Task goal:
Once you find the line containing "### Connection Status", output it and every line after it to the end of the records, exactly.

** Data for review follows **

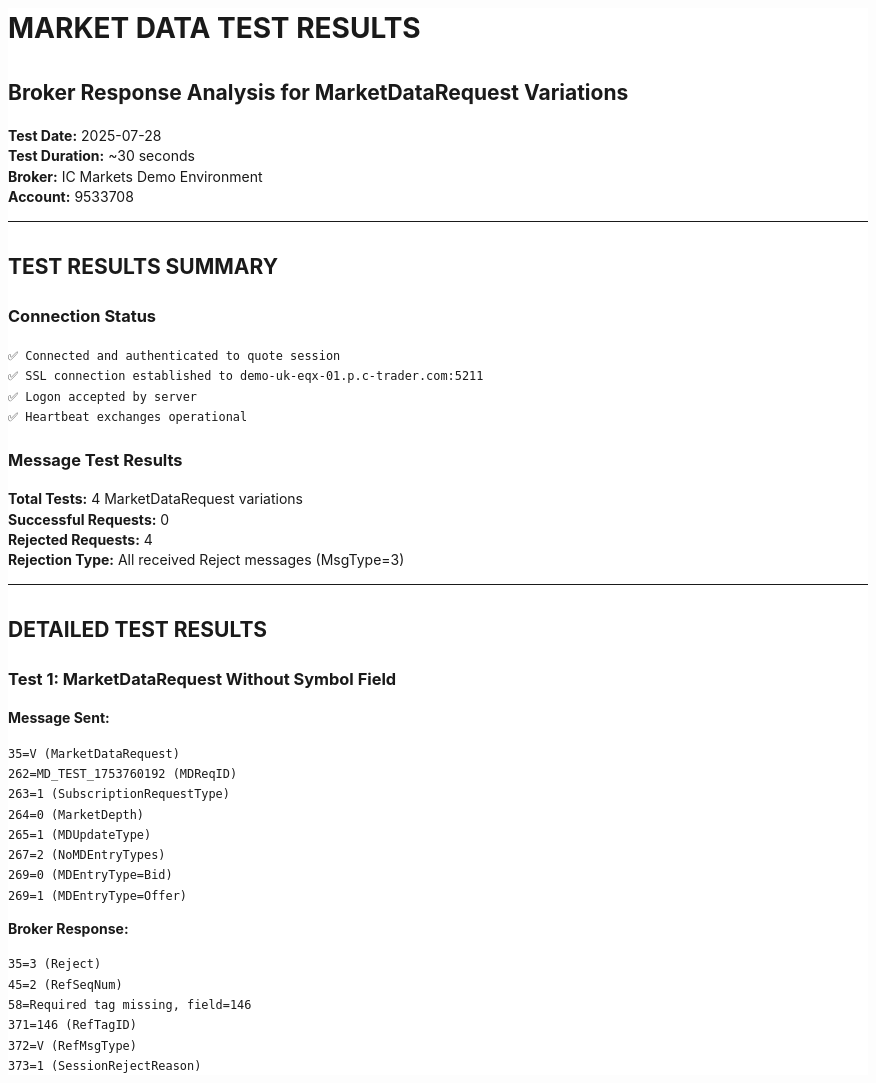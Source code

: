 # MARKET DATA TEST RESULTS
## Broker Response Analysis for MarketDataRequest Variations

**Test Date:** 2025-07-28  
**Test Duration:** ~30 seconds  
**Broker:** IC Markets Demo Environment  
**Account:** 9533708  

---

## TEST RESULTS SUMMARY

### Connection Status
```
✅ Connected and authenticated to quote session
✅ SSL connection established to demo-uk-eqx-01.p.c-trader.com:5211
✅ Logon accepted by server
✅ Heartbeat exchanges operational
```

### Message Test Results
**Total Tests:** 4 MarketDataRequest variations  
**Successful Requests:** 0  
**Rejected Requests:** 4  
**Rejection Type:** All received Reject messages (MsgType=3)  

---

## DETAILED TEST RESULTS

### Test 1: MarketDataRequest Without Symbol Field

**Message Sent:**
```
35=V (MarketDataRequest)
262=MD_TEST_1753760192 (MDReqID)
263=1 (SubscriptionRequestType)
264=0 (MarketDepth)
265=1 (MDUpdateType)
267=2 (NoMDEntryTypes)
269=0 (MDEntryType=Bid)
269=1 (MDEntryType=Offer)
```

**Broker Response:**
```
35=3 (Reject)
45=2 (RefSeqNum)
58=Required tag missing, field=146
371=146 (RefTagID)
372=V (RefMsgType)
373=1 (SessionRejectReason)
```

** End of Data for review **

Response to this exercise:
### Connection Status
```
✅ Connected and authenticated to quote session
✅ SSL connection established to demo-uk-eqx-01.p.c-trader.com:5211
✅ Logon accepted by server
✅ Heartbeat exchanges operational
```

### Message Test Results
**Total Tests:** 4 MarketDataRequest variations  
**Successful Requests:** 0  
**Rejected Requests:** 4  
**Rejection Type:** All received Reject messages (MsgType=3)  

---

## DETAILED TEST RESULTS

### Test 1: MarketDataRequest Without Symbol Field

**Message Sent:**
```
35=V (MarketDataRequest)
262=MD_TEST_1753760192 (MDReqID)
263=1 (SubscriptionRequestType)
264=0 (MarketDepth)
265=1 (MDUpdateType)
267=2 (NoMDEntryTypes)
269=0 (MDEntryType=Bid)
269=1 (MDEntryType=Offer)
```

**Broker Response:**
```
35=3 (Reject)
45=2 (RefSeqNum)
58=Required tag missing, field=146
371=146 (RefTagID)
372=V (RefMsgType)
373=1 (SessionRejectReason)
```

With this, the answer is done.